§ Work to be completed
Below are the records; copy every line in them that holds the string "caption".

(Dataset entries)
________________________________________
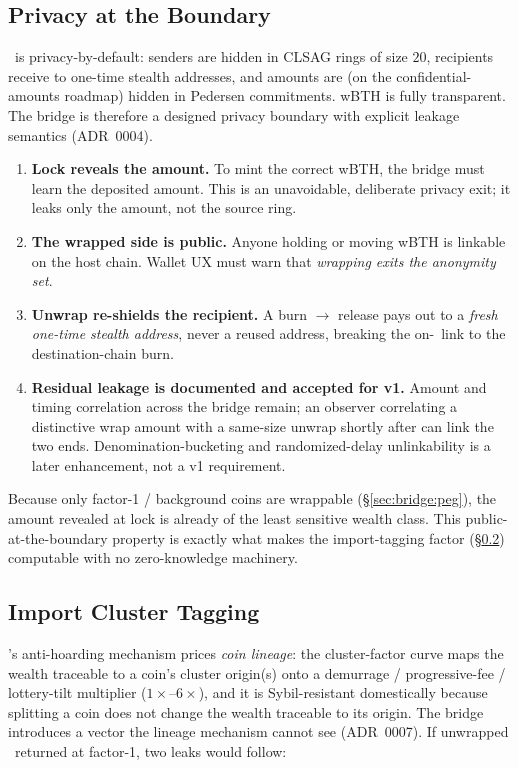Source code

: \subsection{Privacy at the Boundary}
\label{sec:bridge:privacy}

\Botho\ is privacy-by-default: senders are hidden in CLSAG rings of size
$20$,
recipients receive to one-time stealth addresses, and amounts are (on the
confidential-amounts roadmap) hidden in Pedersen commitments. wBTH is fully
transparent. The bridge is therefore a designed privacy boundary with explicit
leakage semantics (ADR~0004).

\begin{enumerate}
  \item \textbf{Lock reveals the amount.} To mint the correct wBTH, the bridge
    must learn the deposited amount. This is an unavoidable, deliberate privacy
    exit; it leaks only the amount, not the source ring.
  \item \textbf{The wrapped side is public.} Anyone holding or moving wBTH is
    linkable on the host chain. Wallet UX must warn that \emph{wrapping exits
    the anonymity set}.
  \item \textbf{Unwrap re-shields the recipient.} A burn $\to$ release pays out
    to a \emph{fresh one-time stealth address}, never a reused address, breaking
    the on-\Botho\ link to the destination-chain burn.
  \item \textbf{Residual leakage is documented and accepted for v1.} Amount and
    timing correlation across the bridge remain; an observer correlating a
    distinctive wrap amount with a same-size unwrap shortly after can link the
    two ends. Denomination-bucketing and randomized-delay unlinkability is a
    later enhancement, not a v1 requirement.
\end{enumerate}

Because only factor-1 / background coins are wrappable
(\S\ref{sec:bridge:peg}), the amount revealed at lock is already of the least
sensitive wealth class. This public-at-the-boundary property is exactly what
makes the import-tagging factor (\S\ref{sec:bridge:import}) computable with no
zero-knowledge machinery.

\subsection{Import Cluster Tagging}
\label{sec:bridge:import}

\Botho's anti-hoarding mechanism prices \emph{coin lineage}: the cluster-factor
curve maps the wealth traceable to a coin's cluster origin(s) onto a
demurrage / progressive-fee / lottery-tilt multiplier ($1\times$--$6\times$),
and it is Sybil-resistant domestically because splitting a coin does not change
the wealth traceable to its origin. The bridge introduces a vector the lineage
mechanism cannot see (ADR~0007). If unwrapped \BTH\ returned at factor-1, two
leaks would follow:

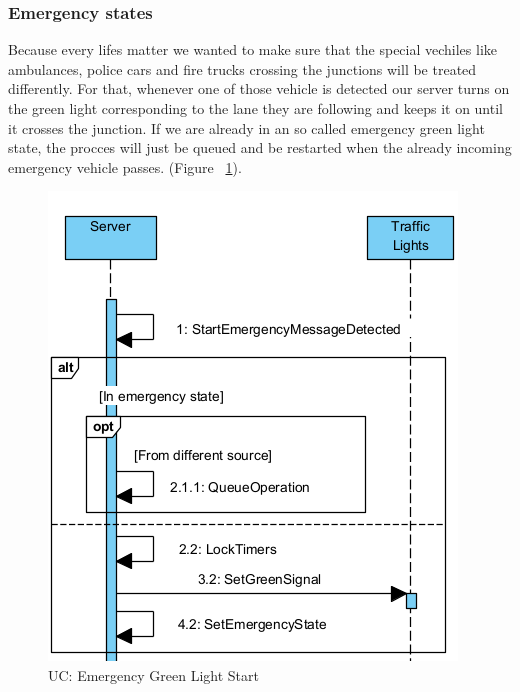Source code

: \documentclass[17pt]{article}
\begin{document}
\pagebreak
\subsubsection{Emergency states}
\indent \indent
Because every lifes matter we wanted to make sure that the
special vechiles like ambulances, police cars and fire trucks
crossing the junctions will be treated differently. For that,
whenever one of those vehicle is detected our server turns on
the green light corresponding to the lane they are following
and keeps it on until it crosses the junction. If we are already
in an so called emergency green light state, the procces will
just be queued and be restarted when the already incoming 
emergency vehicle passes. (Figure ~\ref{fig:UC_EmergencyGreenLightStart}).
\begin{figure}[h!]
    \includegraphics[width=\textwidth]{UC/EmergencyStart.png}
    \caption{UC: Emergency Green Light Start}
    \label{fig:UC_EmergencyGreenLightStart}
\end{figure}

\pagebreak
\end{document}
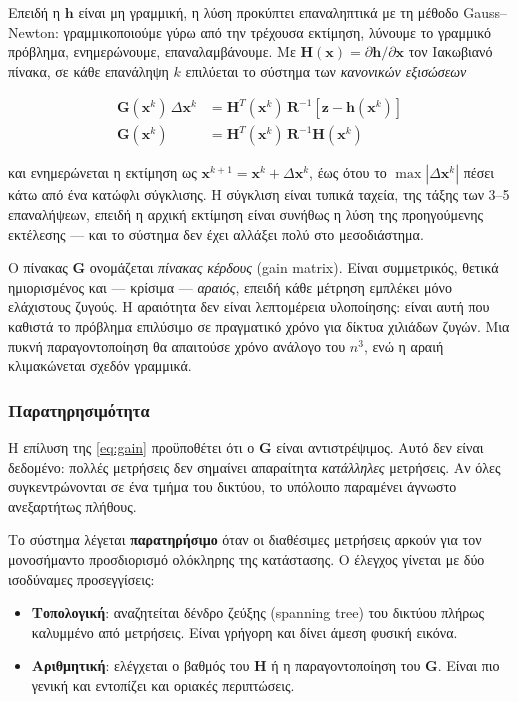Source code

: Επειδή η $\mathbf{h}$ είναι μη γραμμική, η λύση προκύπτει επαναληπτικά με τη μέθοδο
Gauss--Newton: γραμμικοποιούμε γύρω από την τρέχουσα εκτίμηση, λύνουμε το γραμμικό
πρόβλημα, ενημερώνουμε, επαναλαμβάνουμε. Με
$\mathbf{H}(\mathbf{x}) = \partial \mathbf{h}/\partial \mathbf{x}$ τον Ιακωβιανό πίνακα, σε
κάθε επανάληψη $k$ επιλύεται το σύστημα των \emph{κανονικών εξισώσεων}

\begin{align}
\mathbf{G}(\mathbf{x}^{k}) \, \Delta \mathbf{x}^{k}
  &= \mathbf{H}^{T}(\mathbf{x}^{k}) \, \mathbf{R}^{-1}
     \left[\mathbf{z} - \mathbf{h}(\mathbf{x}^{k})\right] \\
\mathbf{G}(\mathbf{x}^{k})
  &= \mathbf{H}^{T}(\mathbf{x}^{k}) \, \mathbf{R}^{-1} \mathbf{H}(\mathbf{x}^{k})
\label{eq:gain}
\end{align}

και ενημερώνεται η εκτίμηση ως $\mathbf{x}^{k+1} = \mathbf{x}^{k} + \Delta \mathbf{x}^{k}$,
έως ότου το $\max|\Delta \mathbf{x}^{k}|$ πέσει κάτω από ένα κατώφλι σύγκλισης. Η σύγκλιση
είναι τυπικά ταχεία, της τάξης των 3--5 επαναλήψεων, επειδή η αρχική εκτίμηση είναι
συνήθως η λύση της προηγούμενης εκτέλεσης — και το σύστημα δεν έχει αλλάξει πολύ στο
μεσοδιάστημα.

Ο πίνακας $\mathbf{G}$ ονομάζεται \emph{πίνακας κέρδους} (gain matrix). Είναι συμμετρικός,
θετικά ημιορισμένος και — κρίσιμα — \emph{αραιός}, επειδή κάθε μέτρηση εμπλέκει μόνο
ελάχιστους ζυγούς. Η αραιότητα δεν είναι λεπτομέρεια υλοποίησης: είναι αυτή που καθιστά
το πρόβλημα επιλύσιμο σε πραγματικό χρόνο για δίκτυα χιλιάδων ζυγών. Μια πυκνή
παραγοντοποίηση θα απαιτούσε χρόνο ανάλογο του $n^3$, ενώ η αραιή κλιμακώνεται σχεδόν
γραμμικά.

\subsubsection*{Παρατηρησιμότητα}

Η επίλυση της \eqref{eq:gain} προϋποθέτει ότι ο $\mathbf{G}$ είναι αντιστρέψιμος. Αυτό δεν
είναι δεδομένο: πολλές μετρήσεις δεν σημαίνει απαραίτητα \emph{κατάλληλες} μετρήσεις. Αν
όλες συγκεντρώνονται σε ένα τμήμα του δικτύου, το υπόλοιπο παραμένει άγνωστο ανεξαρτήτως
πλήθους.

Το σύστημα λέγεται \textbf{παρατηρήσιμο} όταν οι διαθέσιμες μετρήσεις αρκούν για τον
μονοσήμαντο προσδιορισμό ολόκληρης της κατάστασης. Ο έλεγχος γίνεται με δύο ισοδύναμες
προσεγγίσεις:

\begin{itemize}
\item \textbf{Τοπολογική}: αναζητείται δένδρο ζεύξης (spanning tree) του δικτύου πλήρως
      καλυμμένο από μετρήσεις. Είναι γρήγορη και δίνει άμεση φυσική εικόνα.
\item \textbf{Αριθμητική}: ελέγχεται ο βαθμός του $\mathbf{H}$ ή η παραγοντοποίηση του
      $\mathbf{G}$. Είναι πιο γενική και εντοπίζει και οριακές περιπτώσεις.
\end{itemize}

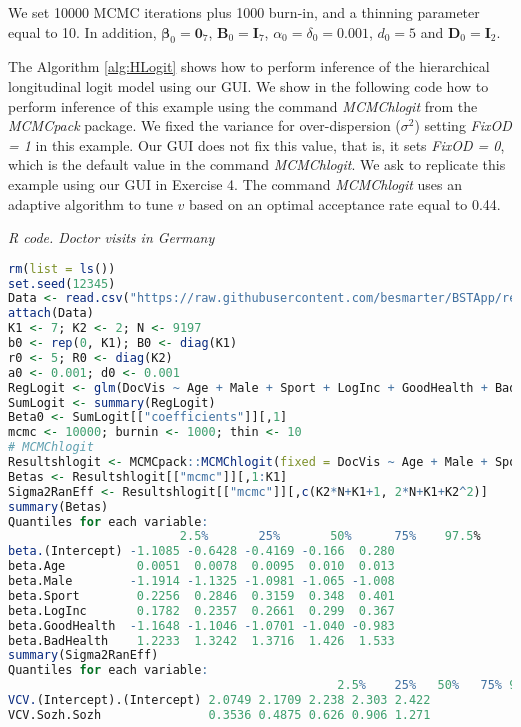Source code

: We set 10000 MCMC iterations plus 1000 burn-in, and a thinning parameter equal to 10. In addition, $\bm{\beta}_0=\bm{0}_7$, $\bm{B}_0=\bm{I}_7$, $\alpha_0=\delta_0=0.001$, $d_0=5$ and $\bm{D}_0=\bm{I}_2$. 

The Algorithm \ref{alg:HLogit} shows how to perform inference of the hierarchical longitudinal logit model using our GUI. We show in the following code how to perform inference of this example using the command \textit{MCMChlogit} from the \textit{MCMCpack} package. We fixed the variance for over-dispersion ($\sigma^2$) setting \textit{FixOD = 1} in this example. Our GUI does not fix this value, that is, it sets \textit{FixOD = 0}, which is the default value in the command \textit{MCMChlogit}. We ask to replicate this example using our GUI in Exercise 4. The command \textit{MCMChlogit} uses an adaptive algorithm to tune $v$ based on an optimal acceptance rate equal to 0.44. 

\begin{tcolorbox}[enhanced,width=4.67in,center upper,
	fontupper=\large\bfseries,drop shadow southwest,sharp corners]
	\textit{R code. Doctor visits in Germany}
	\begin{VF}
		\begin{lstlisting}[language=R]
rm(list = ls())
set.seed(12345)
Data <- read.csv("https://raw.githubusercontent.com/besmarter/BSTApp/refs/heads/master/DataApp/9VisitDoc.csv", sep = ",", header = TRUE, quote = "")
attach(Data)
K1 <- 7; K2 <- 2; N <- 9197
b0 <- rep(0, K1); B0 <- diag(K1)
r0 <- 5; R0 <- diag(K2)
a0 <- 0.001; d0 <- 0.001
RegLogit <- glm(DocVis ~ Age + Male + Sport + LogInc + GoodHealth + BadHealth, family = binomial(link = "logit"))
SumLogit <- summary(RegLogit)
Beta0 <- SumLogit[["coefficients"]][,1]
mcmc <- 10000; burnin <- 1000; thin <- 10
# MCMChlogit
Resultshlogit <- MCMCpack::MCMChlogit(fixed = DocVis ~ Age + Male + Sport + LogInc + GoodHealth + BadHealth, random = ~Sozh, group="id", data = Data, burnin = burnin, mcmc = mcmc, thin = thin, mubeta = b0, Vbeta = B0, r = r0, R = R0, nu = a0, delta = d0, beta.start = Beta0, FixOD = 1)
Betas <- Resultshlogit[["mcmc"]][,1:K1]
Sigma2RanEff <- Resultshlogit[["mcmc"]][,c(K2*N+K1+1, 2*N+K1+K2^2)]
summary(Betas)
Quantiles for each variable:
						2.5%       25%       50%      75%    97.5%
beta.(Intercept) -1.1085 -0.6428 -0.4169 -0.166  0.280
beta.Age          0.0051  0.0078  0.0095  0.010  0.013
beta.Male        -1.1914 -1.1325 -1.0981 -1.065 -1.008
beta.Sport        0.2256  0.2846  0.3159  0.348  0.401
beta.LogInc       0.1782  0.2357  0.2661  0.299  0.367
beta.GoodHealth  -1.1648 -1.1046 -1.0701 -1.040 -0.983
beta.BadHealth    1.2233  1.3242  1.3716  1.426  1.533
summary(Sigma2RanEff)
Quantiles for each variable:
								              2.5%    25%   50%   75% 97.5%
VCV.(Intercept).(Intercept) 2.0749 2.1709 2.238 2.303 2.422
VCV.Sozh.Sozh               0.3536 0.4875 0.626 0.906 1.271
\end{lstlisting}
	\end{VF}
\end{tcolorbox}

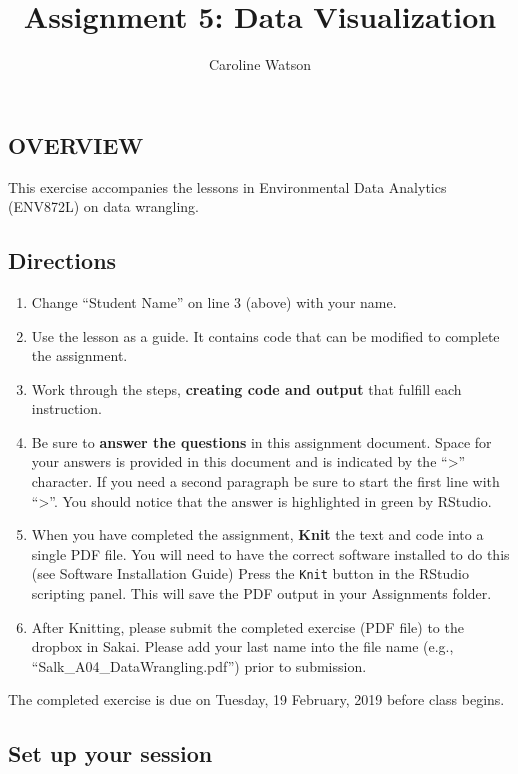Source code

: \documentclass[]{article}
\title{Assignment 5: Data Visualization}
\author{Caroline Watson}
\date{}
\providecommand{\tightlist}{%
  \setlength{\itemsep}{0pt}\setlength{\parskip}{0pt}}
\begin{document}
\maketitle

\subsection{OVERVIEW}\label{overview}

This exercise accompanies the lessons in Environmental Data Analytics
(ENV872L) on data wrangling.

\subsection{Directions}\label{directions}

\begin{enumerate}
\def\labelenumi{\arabic{enumi}.}
\tightlist
\item
  Change ``Student Name'' on line 3 (above) with your name.
\item
  Use the lesson as a guide. It contains code that can be modified to
  complete the assignment.
\item
  Work through the steps, \textbf{creating code and output} that fulfill
  each instruction.
\item
  Be sure to \textbf{answer the questions} in this assignment document.
  Space for your answers is provided in this document and is indicated
  by the ``\textgreater{}'' character. If you need a second paragraph be
  sure to start the first line with ``\textgreater{}''. You should
  notice that the answer is highlighted in green by RStudio.
\item
  When you have completed the assignment, \textbf{Knit} the text and
  code into a single PDF file. You will need to have the correct
  software installed to do this (see Software Installation Guide) Press
  the \texttt{Knit} button in the RStudio scripting panel. This will
  save the PDF output in your Assignments folder.
\item
  After Knitting, please submit the completed exercise (PDF file) to the
  dropbox in Sakai. Please add your last name into the file name (e.g.,
  ``Salk\_A04\_DataWrangling.pdf'') prior to submission.
\end{enumerate}

The completed exercise is due on Tuesday, 19 February, 2019 before class
begins.

\subsection{Set up your session}\label{set-up-your-session}
\end{document}
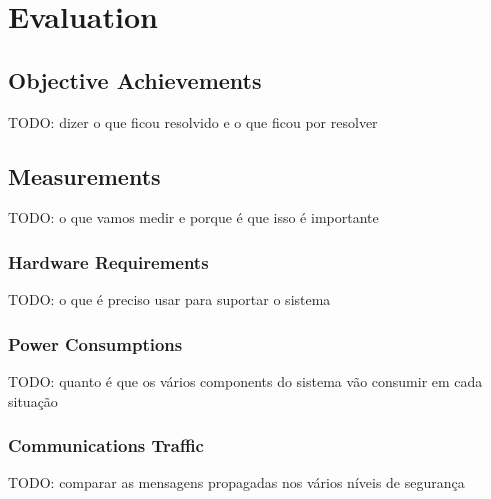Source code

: 
\chapter{Evaluation}
\label{chapter:evaluation}
\section{Objective Achievements}
TODO: dizer o que ficou resolvido e o que ficou por resolver
\section{Measurements}
TODO: o que vamos medir e porque é que isso é importante
\subsection{Hardware Requirements}
TODO: o que é preciso usar para suportar o sistema
\subsection{Power Consumptions}
TODO: quanto é que os vários components do sistema vão consumir em cada situação
\subsection{Communications Traffic}
TODO: comparar as mensagens propagadas nos vários níveis de segurança
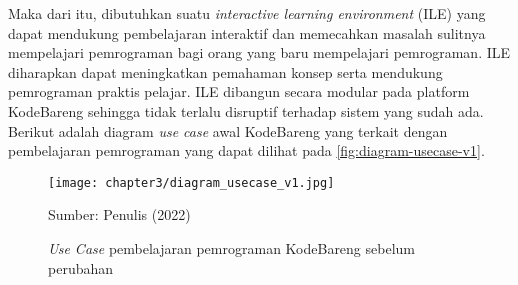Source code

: Maka dari itu, dibutuhkan suatu \textit{interactive learning environment} (ILE) yang dapat mendukung pembelajaran interaktif dan memecahkan masalah sulitnya mempelajari pemrograman bagi orang yang baru mempelajari pemrograman. ILE diharapkan dapat meningkatkan pemahaman konsep serta mendukung pemrograman praktis pelajar. ILE dibangun secara modular pada platform KodeBareng sehingga tidak terlalu disruptif terhadap sistem yang sudah ada. Berikut adalah diagram \textit{use case} awal KodeBareng yang terkait dengan pembelajaran pemrograman yang dapat dilihat pada \autoref{fig:diagram-usecase-v1}.

\begin{figure}[H]
  \centering
  \texttt{[image: chapter3/diagram\_usecase\_v1.jpg]}
  \caption{\textit{Use Case} pembelajaran pemrograman KodeBareng sebelum perubahan} \label{fig:diagram-usecase-v1}
  Sumber: Penulis (2022)
\end{figure}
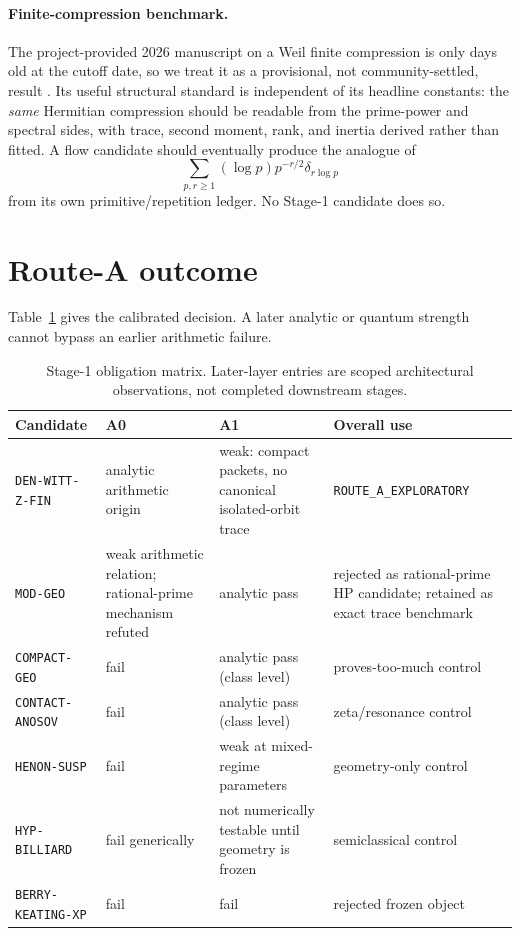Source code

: \documentclass[11pt]{article}
\theoremstyle{definition}
\theoremstyle{remark}
\begin{document}
\paragraph{Finite-compression benchmark.}
The project-provided 2026 manuscript on a Weil finite compression is only days
old at the cutoff date, so we treat it as a provisional, not community-settled,
result \citep{Claude2026}.  Its useful structural standard is independent of
its headline constants: the \emph{same} Hermitian compression should be
readable from the prime-power and spectral sides, with trace, second moment,
rank, and inertia derived rather than fitted.  A flow candidate should
eventually produce the analogue of
\[
 \sum_{p,r\ge1}(\log p)p^{-r/2}\delta_{r\log p}
\]
from its own primitive/repetition ledger.  No Stage-1 candidate does so.

\section{Route-A outcome}

Table~\ref{tab:outcome} gives the calibrated decision.  A later analytic or
quantum strength cannot bypass an earlier arithmetic failure.

\begin{table}[ht]
\centering
\caption{Stage-1 obligation matrix.  Later-layer entries are scoped
architectural observations, not completed downstream stages.}
\label{tab:outcome}
\small
\begin{tabular}{p{}p{}p{}p{}}
\toprule
Candidate & A0 & A1 & Overall use\\
\midrule
\texttt{DEN-WITT-Z-FIN} & analytic arithmetic origin & weak: compact packets, no canonical isolated-orbit trace & \texttt{ROUTE\_A\_EXPLORATORY}\\
\texttt{MOD-GEO} & weak arithmetic relation; rational-prime mechanism refuted & analytic pass & rejected as rational-prime HP candidate; retained as exact trace benchmark\\
\texttt{COMPACT-GEO} & fail & analytic pass (class level) & proves-too-much control\\
\texttt{CONTACT-ANOSOV} & fail & analytic pass (class level) & zeta/resonance control\\
\texttt{HENON-SUSP} & fail & weak at mixed-regime parameters & geometry-only control\\
\texttt{HYP-BILLIARD} & fail generically & not numerically testable until geometry is frozen & semiclassical control\\
\texttt{BERRY-KEATING-XP} & fail & fail & rejected frozen object\\
\bottomrule
\end{tabular}
\end{table}
\end{document}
________________________________________
§ Result of this exercise
    \caption{UC: Emergency Green Light Start}
  \caption{\textit{Use Case} pembelajaran pemrograman KodeBareng sebelum perubahan} \label{fig:diagram-usecase-v1}
\caption{Stage-1 obligation matrix.  Later-layer entries are scoped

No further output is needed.